Tecnologia e morale: come possiamo stare al passo?
Che quella attuale sia l’età dell’oro dell’umanità è innegabile, ma se da un lato la nostra esistenza è migliorata, dall’altro armi di distruzione di massa e cambiamento climatico mettono a rischio quanto ottenuto finora. Come fare, quindi, ad evitare la catastrofe?

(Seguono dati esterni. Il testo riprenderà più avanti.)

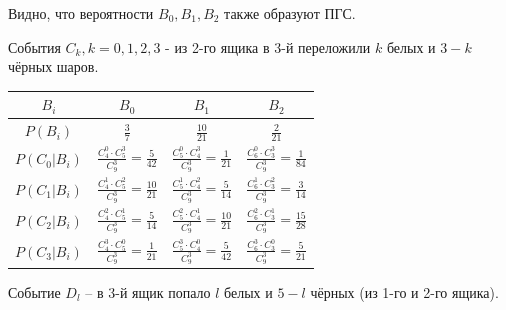 \begin{enumerate}
	Видно, что вероятности $B_0, B_1, B_2$ также образуют ПГС.
	
	События $C_k, k=0,1,2,3$ - из 2-го ящика в 3-й переложили $k$ белых и $3-k$ чёрных шаров.
	
	\begin{table}[h]
		\centering\makegapedcells
		\begin{tabular}{|c|c|c|c|}
			\hline
			$B_i$        & $B_0$                                             & $B_1$                                             & $B_2$                                             \\ \hline
			$P(B_i)$     & $\frac{3}{7}$                                     & $\frac{10}{21}$                                   & $\frac{2}{21}$                                    \\ \hline
			$P(C_0|B_i)$ & $\frac{C_4^0 \cdot C_5^3}{C_9^3} = \frac{5}{42}$  & $\frac{C_5^0 \cdot C_4^3}{C_9^3} = \frac{1}{21}$  & $\frac{C_6^0 \cdot C_3^3}{C_9^3} = \frac{1}{84}$  \\ \hline
			$P(C_1|B_i)$ & $\frac{C_4^1 \cdot C_5^2}{C_9^3} = \frac{10}{21}$ & $\frac{C_5^1 \cdot C_4^2}{C_9^3} = \frac{5}{14}$  & $\frac{C_6^1 \cdot C_3^2}{C_9^3} = \frac{3}{14}$  \\ \hline
			$P(C_2|B_i)$ & $\frac{C_4^2 \cdot C_5^1}{C_9^3} = \frac{5}{14}$  & $\frac{C_5^2 \cdot C_4^1}{C_9^3} = \frac{10}{21}$ & $\frac{C_6^2 \cdot C_3^1}{C_9^3} = \frac{15}{28}$ \\ \hline
			$P(C_3|B_i)$ & $\frac{C_4^3 \cdot C_5^0}{C_9^3} = \frac{1}{21}$  & $\frac{C_5^3 \cdot C_4^0}{C_9^3} = \frac{5}{42}$  & $\frac{C_6^3 \cdot C_3^0}{C_9^3} = \frac{5}{21}$  \\ \hline
		\end{tabular}
	\end{table}
	
	Событие $D_l$ – в 3-й ящик попало $l$ белых и $5-l$ чёрных (из 1-го и 2-го ящика).
	

\end{enumerate}
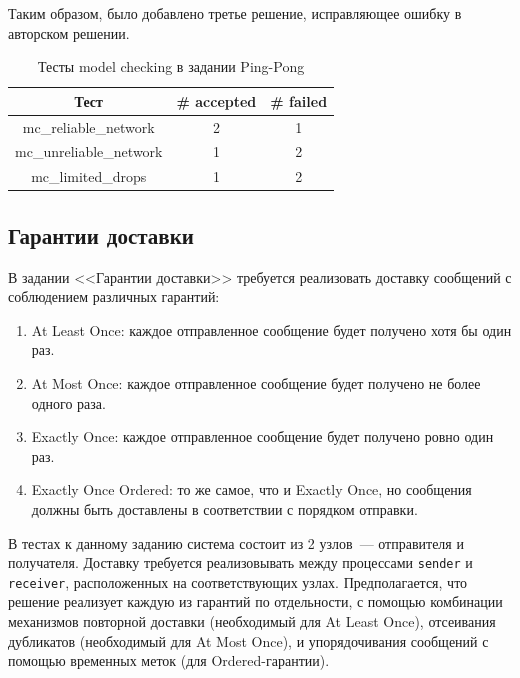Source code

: \documentclass[a4paper,12pt]{extarticle}
\begin{document}
Таким образом, было добавлено третье решение, исправляющее ошибку в авторском решении.

\begin{table}[htbp]
    \caption{Тесты model checking в задании Ping-Pong}
    \begin{center}
    \begin{tabular}{|c|c|c|}
    \hline
    \textbf{Тест} & \textbf{\# accepted} & \textbf{\# failed}  \\
    \hline
    mc\_reliable\_network & 2 & 1 \\
    \hline
    mc\_unreliable\_network & 1 & 2 \\
    \hline
    mc\_limited\_drops & 1 &  2 \\
    \hline

    \end{tabular}
    \label{tab4}
    \end{center}
\end{table}


\subsection{Гарантии доставки}
\label{GUARANTEES}

В задании <<Гарантии доставки>> \cite{b13} требуется реализовать доставку сообщений с соблюдением различных гарантий:
\begin{enumerate}
\item At Least Once: каждое отправленное сообщение будет получено хотя бы один раз.
\item At Most Once: каждое отправленное сообщение будет получено не более одного раза.
\item Exactly Once: каждое отправленное сообщение будет получено ровно один раз.
\item Exactly Once Ordered: то же самое, что и Exactly Once, но сообщения должны быть доставлены в соответствии с порядком отправки.
\end{enumerate}

В тестах к данному заданию система состоит из 2 узлов~--- отправителя и получателя.
Доставку требуется реализовывать между процессами \texttt{sender} и \texttt{receiver}, расположенных на соответствующих узлах.
Предполагается, что решение реализует каждую из гарантий по отдельности, с помощью комбинации механизмов повторной доставки (необходимый для At Least Once), отсеивания дубликатов (необходимый для At Most Once), и упорядочивания сообщений с помощью временных меток (для Ordered-гарантии). 
\end{document}

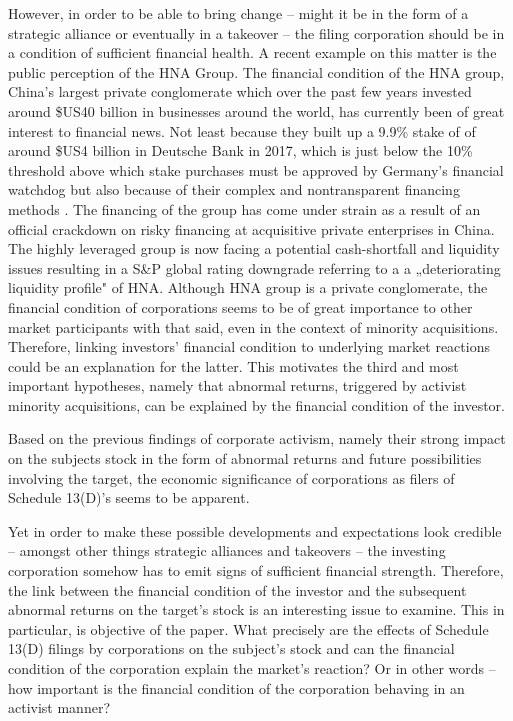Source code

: \documentclass[12pt]{article}
\begin{document}
However, in order to be able to bring change -- might it be in the form of a strategic alliance or eventually in a takeover -- the filing corporation should be in a condition of sufficient financial health. 
A recent example on this matter is the public perception of the HNA Group. The financial condition of the HNA group, China's largest private conglomerate which over the past few years invested around \$US40 billion in businesses around the world, has currently been of great interest to financial news. Not least because they built up a 9.9\% stake of of around \$US4 billion in Deutsche Bank in 2017, which is just below the 10\% threshold above which stake purchases must be approved by Germany's financial watchdog but also because of their complex and nontransparent financing methods .
The financing of the group has come under strain as a result of an official crackdown on risky financing at acquisitive private enterprises in China. The highly leveraged group is now facing a potential cash-shortfall and liquidity issues resulting in a S\&P global rating downgrade referring to a a „deteriorating liquidity profile" of HNA. Although HNA group is  a private conglomerate, the financial condition of corporations seems to be of great importance to other market participants with that said, even in the context of minority acquisitions. Therefore, linking investors' financial condition to  underlying market reactions could be an explanation for the latter. This motivates the third and most important hypotheses, namely that abnormal returns, triggered by activist minority acquisitions, can be explained by the financial condition of the investor. 


Based on the previous findings of corporate activism, namely their strong impact on the subjects stock in the form of abnormal returns and future possibilities involving the target, the economic significance of corporations as filers of Schedule 13(D)'s seems to be apparent.

Yet in order to make these possible developments and expectations look credible -- amongst other things strategic alliances and takeovers -- the investing corporation somehow has to emit signs of sufficient financial strength. Therefore, the link between the financial condition of the investor and the subsequent abnormal returns on the target's stock is an interesting issue to examine. This in particular, is objective of the paper. What precisely are the effects of Schedule 13(D) filings by corporations on the subject's stock and can the financial condition of the corporation explain the market's reaction? Or in other words -- how important is the financial condition of the corporation behaving in an activist manner? 
\end{document}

Savulescu e Persson, filosofi e ricercatori universitari, vedono nella tecnologia la soluzione. Secondo i due studiosi il vero problema è che allo sviluppo tecnologico non sia seguito uno sviluppo morale. La nostra moralità si è evoluta per far fronte a problemi di comunità ristrette e, di conseguenza, non è adeguatamente equipaggiata per affrontare quelli di una società globalizzata, dove il singolo non sempre vede direttamente i frutti del proprio impegno. Entrare nel processo evolutivo è la via d’uscita proposta: usare le biotecnologie e mirare verso specifiche zone cerebrali o geni ritenuti coinvolti nei processi morali, così da migliorare il comportamento etico.

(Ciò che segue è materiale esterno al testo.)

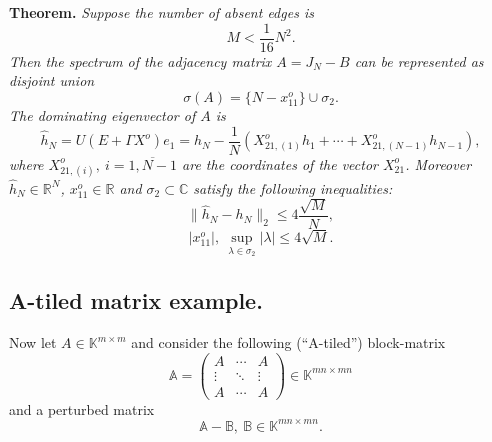 \documentclass[a4paper]{jpconf}
\begin{document}
\textbf{Theorem.}
{\it
    Suppose the number of absent edges is
    \[ M < \frac{1}{16} N^2. \]
    Then the spectrum of the adjacency matrix \( A = J_N - B \)
        can be represented as disjoint union
    \[
        \sigma(A) = \{ N - x_{11}^o \} \cup \sigma_2.
    \]
    The dominating eigenvector of \( A \) is
    \[
        \hat{h}_N = U(E+\Gamma X^o) e_1 =
            h_N - \frac1N (X_{21,(1)}^o h_1 + \cdots + X_{21, (N{-}1)}^o h_{N{-}1}),
    \]
    where \( X_{21,(i)}^o,\ i=\overline{1,N{-}1} \) are the coordinates
    of the vector \( X_{21}^o \).
    Moreover \( \hat{h}_N\in\mathbb{R}^{N} \),
    \( x_{11}^o\in\mathbb{R} \) and \( \sigma_2\subset\mathbb{C} \)
    satisfy the following inequalities:
    \[
        \|\hat{h}_N - h_N\|_2 \leq 4\frac{\sqrt{M}}{N},
    \]
    \[
        \lvert x_{11}^o \rvert,
        \ \sup_{\lambda\in\sigma_2} \lvert\lambda\rvert \leq 4\sqrt{M}.
    \]
}

\subsection*{A-tiled matrix example.}

Now let \( A\in\mathbb{K}^{m{\times}m} \)
    and consider the following (``A-tiled'') block-matrix
    \[
        \mathbb{A} =
        \begin{pmatrix}
            A & \cdots & A \\
            \vdots & \ddots & \vdots \\
            A & \cdots & A
        \end{pmatrix}
        \in\mathbb{K}^{{mn}{\times}{mn}}
    \]
    and a perturbed matrix
    \[
        \mathbb{A} - \mathbb{B},\ \mathbb{B}\in\mathbb{K}^{{mn}{\times}{mn}}.
    \]
\end{document}
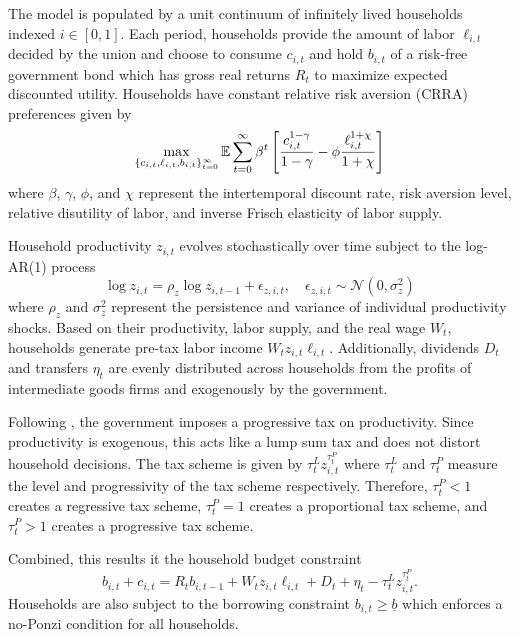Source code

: The model is populated by a unit continuum of infinitely lived households indexed $i \in [0, 1]$. Each period, households provide the amount of labor $\ell_{i, t}$ decided by the union and choose to consume $c_{i, t}$ and hold $b_{i, t}$ of a risk-free government bond which has gross real returns $R_t$ to maximize expected discounted utility. Households have constant relative risk aversion (CRRA) preferences given by 
\begin{equation*}
    \max_{\{c_{i,t}, \ell_{i, t}, b_{i, t}\}_{t=0}^\infty} \mathbb{E} \sum_{t = 0}^\infty \beta^t \left[ \frac{c_{i, t}^{1 - \gamma}}{1 - \gamma} - \phi \frac{\ell_{i, t}^{1 + \chi}}{1 + \chi} \right]
\end{equation*}
where $\beta$, $\gamma$, $\phi$, and $\chi$ represent the intertemporal discount rate, risk aversion level, relative disutility of labor, and inverse Frisch elasticity of labor supply.

Household productivity $z_{i, t}$ evolves stochastically over time subject to the log-AR(1) process
\begin{equation*}
    \log z_{i, t} = \rho_z \log z_{i, t-1} + \epsilon_{z, i, t}, \quad \epsilon_{z, i, t} \sim \mathcal{N} (0, \sigma_z^2) \label{eq:idio_prod}
\end{equation*}
where $\rho_z$ and $\sigma_z^2$ represent the persistence and variance of individual productivity shocks. Based on their productivity, labor supply, and the real wage $W_t$, households generate pre-tax labor income $W_t z_{i, t} \ell_{i, t}$. Additionally, dividends $D_t$ and transfers $\eta_t$ are evenly distributed across households from the profits of intermediate goods firms and exogenously by the government.

Following \textcite{mckay2016power}, the government imposes a progressive tax on productivity. Since productivity is exogenous, this acts like a lump sum tax and does not distort household decisions. The tax scheme is given by $\tau_t^L z_{i, t}^{\tau_t^P}$ where $\tau_t^L$ and $\tau_t^P$ measure the level and progressivity of the tax scheme respectively. Therefore, $\tau_t^P < 1$ creates a regressive tax scheme, $\tau_t^P = 1$ creates a proportional tax scheme, and $\tau_t^P > 1$ creates a progressive tax scheme.

Combined, this results it the household budget constraint
\begin{equation*}
    b_{i, t} + c_{i, t} = R_t b_{i, t-1} + W_t z_{i, t} \ell_{i, t} + D_t + \eta_t - \tau_t^L z_{i, t}^{\tau_t^P}.
\end{equation*}
Households are also subject to the borrowing constraint $b_{i, t} \geq \underline{b}$ which enforces a no-Ponzi condition for all households.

L’irriverente proposta di Savulescu e Persson è conosciuta come “moral bioenhancement” e diverse sono le tecniche che potrebbero essere usate a questo scopo, dall’intelligenza artificiale all’uso di ingegneria genetica per rimuovere attivamente quei geni che sembrano associati a comportamenti antisociali.
Accanto alle riserve etiche che interventi del genere naturalmente fanno nascere, Timothy Brown, ricercatore a Washington, ha evidenziato un aspetto poco considerato, ma che risulta essere più rilevante di quanto appaia in un primo momento.

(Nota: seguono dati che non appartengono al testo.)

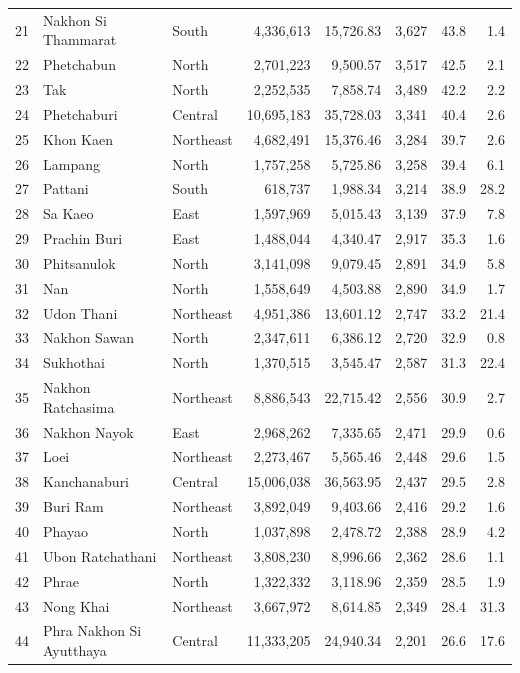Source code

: \begin{longtable}{rllrrrrr}
21 & Nakhon Si Thammarat & South & 4,336,613 & 15,726.83 & 3,627 & 43.8 & 1.4 \\
22 & Phetchabun & North & 2,701,223 & 9,500.57 & 3,517 & 42.5 & 2.1 \\
23 & Tak & North & 2,252,535 & 7,858.74 & 3,489 & 42.2 & 2.2 \\
24 & Phetchaburi & Central & 10,695,183 & 35,728.03 & 3,341 & 40.4 & 2.6 \\
25 & Khon Kaen & Northeast & 4,682,491 & 15,376.46 & 3,284 & 39.7 & 2.6 \\
26 & Lampang & North & 1,757,258 & 5,725.86 & 3,258 & 39.4 & 6.1 \\
27 & Pattani & South & 618,737 & 1,988.34 & 3,214 & 38.9 & 28.2 \\
28 & Sa Kaeo & East & 1,597,969 & 5,015.43 & 3,139 & 37.9 & 7.8 \\
29 & Prachin Buri & East & 1,488,044 & 4,340.47 & 2,917 & 35.3 & 1.6 \\
30 & Phitsanulok & North & 3,141,098 & 9,079.45 & 2,891 & 34.9 & 5.8 \\
31 & Nan & North & 1,558,649 & 4,503.88 & 2,890 & 34.9 & 1.7 \\
32 & Udon Thani & Northeast & 4,951,386 & 13,601.12 & 2,747 & 33.2 & 21.4 \\
33 & Nakhon Sawan & North & 2,347,611 & 6,386.12 & 2,720 & 32.9 & 0.8 \\
34 & Sukhothai & North & 1,370,515 & 3,545.47 & 2,587 & 31.3 & 22.4 \\
35 & Nakhon Ratchasima & Northeast & 8,886,543 & 22,715.42 & 2,556 & 30.9 & 2.7 \\
36 & Nakhon Nayok & East & 2,968,262 & 7,335.65 & 2,471 & 29.9 & 0.6 \\
37 & Loei & Northeast & 2,273,467 & 5,565.46 & 2,448 & 29.6 & 1.5 \\
38 & Kanchanaburi & Central & 15,006,038 & 36,563.95 & 2,437 & 29.5 & 2.8 \\
39 & Buri Ram & Northeast & 3,892,049 & 9,403.66 & 2,416 & 29.2 & 1.6 \\
40 & Phayao & North & 1,037,898 & 2,478.72 & 2,388 & 28.9 & 4.2 \\
41 & Ubon Ratchathani & Northeast & 3,808,230 & 8,996.66 & 2,362 & 28.6 & 1.1 \\
42 & Phrae & North & 1,322,332 & 3,118.96 & 2,359 & 28.5 & 1.9 \\
43 & Nong Khai & Northeast & 3,667,972 & 8,614.85 & 2,349 & 28.4 & 31.3 \\
44 & Phra Nakhon Si Ayutthaya & Central & 11,333,205 & 24,940.34 & 2,201 & 26.6 & 17.6 \\

\end{longtable}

Brown pone l’accento sulle minoranze, in particolare quella afroamericana, e sottolinea come non solo spesso esse siano tacciate di inferiorità morale rispetto agli oppressori, ma anche come comportamenti che Savulescu e Persson vorrebbero eliminare, uno fra tutti la rabbia, siano spesso utilizzati dai più oppressi proprio per criticare il sistema. Il rischio sembra essere, quindi, quello di perpetuare, e perfino inasprire, un’oppressione sistemica che continua da secoli, specialmente in contesti, come quello americano, dove i più deboli devono poter usare tutta la propria voce per farsi sentire.